**Items from a dataset**
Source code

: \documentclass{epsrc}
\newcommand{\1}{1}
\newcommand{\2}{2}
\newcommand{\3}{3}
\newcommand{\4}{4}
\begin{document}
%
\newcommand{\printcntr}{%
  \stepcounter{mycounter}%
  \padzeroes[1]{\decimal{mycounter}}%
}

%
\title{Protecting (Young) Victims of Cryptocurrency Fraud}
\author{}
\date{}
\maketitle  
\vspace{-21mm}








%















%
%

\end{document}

**ACTIVITY**
Collect the lines of the data that carry the word "newcommand".

**ANSWER BELOW**
\newcommand{\1}{1}
\newcommand{\2}{2}
\newcommand{\3}{3}
\newcommand{\4}{4}
\newcommand{\printcntr}{%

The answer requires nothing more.